Se il Crocifisso viene messo ai voti…
Il 9 settembre le Sezioni Unite della Corte di Cassazione – l’istanza più alta della giurisdizione italiana– hanno sentenziato, dopo una battaglia legale durata dodici anni, che “il crocifisso a scuola non è un atto di discriminazione”.
Alla buon’ora, almeno a prima vista. Invece no. La lettura della sentenza è sconcertante, un passo ulteriore verso il più totale relativismo culturale, nonché l’intrusione obliqua – l’ennesima – del potere giudiziario nell’ambito del potere legislativo. La Suprema Corte (si dice così…) ha sentenziato che “la circolare del dirigente scolastico, consistente nel puro e semplice ordine di affissione del simbolo religioso, non è conforme al modello e al metodo di una comunità scolastica dialogante”.
No, non è l’espressione di valutazioni sul modello di società o di principi educativi che si chiede ad un organo giudicante, ma di decidere secondo legge. La Corte, infatti, ha predisposto la trappola con un ragionamento fintamente pilatesco, in realtà un esercizio di relativismo morale e valoriale che deve restare estraneo a un organo giurisdizionale. Così scrive testualmente:” l’’aula può accogliere la presenza del crocifisso quando la comunità scolastica interessata valuti e decida in autonomia di esporlo, eventualmente accompagnandolo con simboli di altre confessioni presenti nella classe e in ogni caso cercando un ragionevole accomodamento tra eventuali posizioni difformi.”
Per la Cassazione, il Crocifisso va messo ai voti, tutt’al più esposto in una fiera dei simboli, un gadget tra gli altri. Quale “accomodamento”, poi, se la sentenza riconosce che “il crocifisso rappresenta l’esperienza vissuta di una comunità e la tradizione culturale di un popolo”. Perché mai, dunque, andrebbe equiparato ad altri simboli religiosi che poco o nulla hanno a che vedere con la storia e l’identità italiana?
E perché dovrebbe essere ciascuna comunità scolastica, magari sulla base di pressioni, pretese arroganti o minacce, a scegliere se mostrarlo o meno?

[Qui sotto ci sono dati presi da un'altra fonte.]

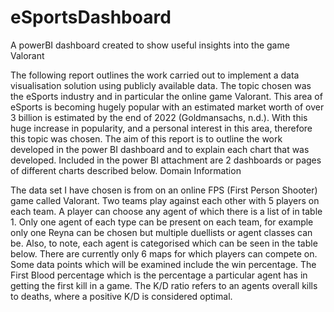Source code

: # eSportsDashboard
A powerBI dashboard created to show useful insights into the game Valorant

The following report outlines the work carried out to implement a data visualisation solution using publicly available data. The topic chosen was the eSports industry and in particular the online game Valorant. This area of eSports is becoming hugely popular with an estimated market worth of over 3 billion is estimated by the end of 2022 (Goldmansachs, n.d.). With this huge increase in popularity, and a personal interest in this area, therefore this topic was chosen. The aim of this report is to outline the work developed in the power BI dashboard and to explain each chart that was developed. Included in the power BI attachment are 2 dashboards or pages of different charts described below. 
Domain Information

The data set I have chosen is from on an online FPS (First Person Shooter) game called Valorant. Two teams play against each other with 5 players on each team. A player can choose any agent of which there is a list of in table 1. Only one agent of each type can be present on each team, for example only one Reyna can be chosen but multiple duellists or agent classes can be. Also, to note, each agent is categorised which can be seen in the table below. There are currently only 6 maps for which players can compete on. Some data points which will be examined include the win percentage. The First Blood percentage which is the percentage a particular agent has in getting the first kill in a game. The K/D ratio refers to an agents overall kills to deaths, where a positive K/D is considered optimal.  

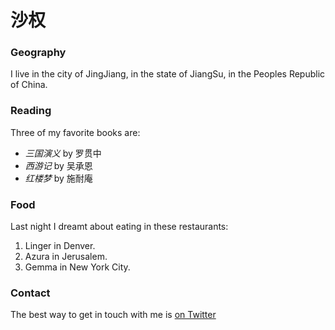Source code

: # 沙权

### Geography

I live in the city of JingJiang, in the state of JiangSu, in the Peoples 
Republic of China.

### Reading

Three of my favorite books are:

- *三国演义* by 罗贯中
- *西游记* by 吴承恩
- *红楼梦* by 施耐庵

### Food

Last night I dreamt about eating in these restaurants:

1. Linger in Denver.
2. Azura in Jerusalem.
3. Gemma in New York City.

### Contact

The best way to get in touch with me is [on Twitter](https://twitter.com/shaquanreal)


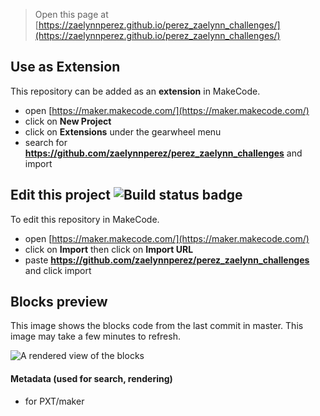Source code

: 
> Open this page at [https://zaelynnperez.github.io/perez_zaelynn_challenges/](https://zaelynnperez.github.io/perez_zaelynn_challenges/)

## Use as Extension

This repository can be added as an **extension** in MakeCode.

* open [https://maker.makecode.com/](https://maker.makecode.com/)
* click on **New Project**
* click on **Extensions** under the gearwheel menu
* search for **https://github.com/zaelynnperez/perez_zaelynn_challenges** and import

## Edit this project ![Build status badge](https://github.com/zaelynnperez/perez_zaelynn_challenges/workflows/MakeCode/badge.svg)

To edit this repository in MakeCode.

* open [https://maker.makecode.com/](https://maker.makecode.com/)
* click on **Import** then click on **Import URL**
* paste **https://github.com/zaelynnperez/perez_zaelynn_challenges** and click import

## Blocks preview

This image shows the blocks code from the last commit in master.
This image may take a few minutes to refresh.

![A rendered view of the blocks](https://github.com/zaelynnperez/perez_zaelynn_challenges/raw/master/.github/makecode/blocks.png)

#### Metadata (used for search, rendering)

* for PXT/maker
<script src="https://makecode.com/gh-pages-embed.js"></script><script>makeCodeRender("{{ site.makecode.home_url }}", "{{ site.github.owner_name }}/{{ site.github.repository_name }}");</script>
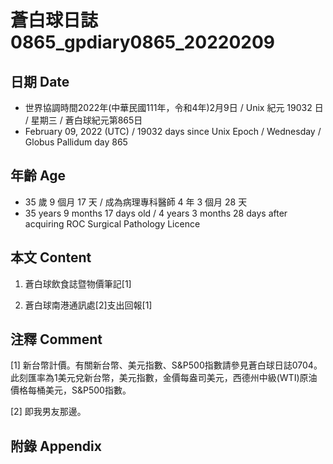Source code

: [_metadata_:encoding]: - "utf-8"
[_metadata_:language]: - "zh-Hant-TW"
[_metadata_:fileformat]: - "markdown"
[_metadata_:MIME_type]: - "text/plain"
[_metadata_:markdown_version]: - "commonmark version 0.30"
[_metadata_:markdown_spec]: - "https://spec.commonmark.org/0.30/"

# 蒼白球日誌0865_gpdiary0865_20220209 #

## 日期 Date ##

* 世界協調時間2022年(中華民國111年，令和4年)2月9日 / Unix 紀元 19032 日 / 星期三 / 蒼白球紀元第865日
* February 09, 2022 (UTC) / 19032 days since Unix Epoch / Wednesday / Globus Pallidum day 865

## 年齡 Age ##

* 35 歲 9 個月 17 天 / 成為病理專科醫師 4 年 3 個月 28 天
* 35 years 9 months 17 days old / 4 years 3 months 28 days after acquiring ROC Surgical Pathology Licence

## 本文 Content ##

1. 蒼白球飲食誌暨物價筆記[1]

    
2. 蒼白球南港通訊處[2]支出回報[1]

    

## 注釋 Comment ##

[1] 新台幣計價。有關新台幣、美元指數、S&P500指數請參見蒼白球日誌0704。此刻匯率為1美元兌新台幣，美元指數，金價每盎司美元，西德州中級(WTI)原油價格每桶美元，S&P500指數。


[2] 即我男友那邊。



## 附錄 Appendix ##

Il crocifisso, al di là di ogni considerazione confessionale, non si mette ai voti. La volta in cui accadde, una maggioranza facinorosa scelse Barabba…
Siamo di fronte all’ennesimo caso di relativismo culturale, con l’aggravante di provenire da un pulpito – la Cassazione a sezioni riunite- che fa giurisprudenza. Bene per la decisione sulla permanenza del simbolo di duemila anni di fede e civiltà, ma la questione di fondo resta irrisolta. Esortano, obbligano al dialogo come panacea di ogni problema, ma per dialogare con altre culture bisogna innanzitutto sapere chi siamo noi. Per accogliere, dobbiamo prima difendere e rivendicare le nostre radici. Questo deve insegnare la scuola, senza manipolazioni e senza fughe in avanti.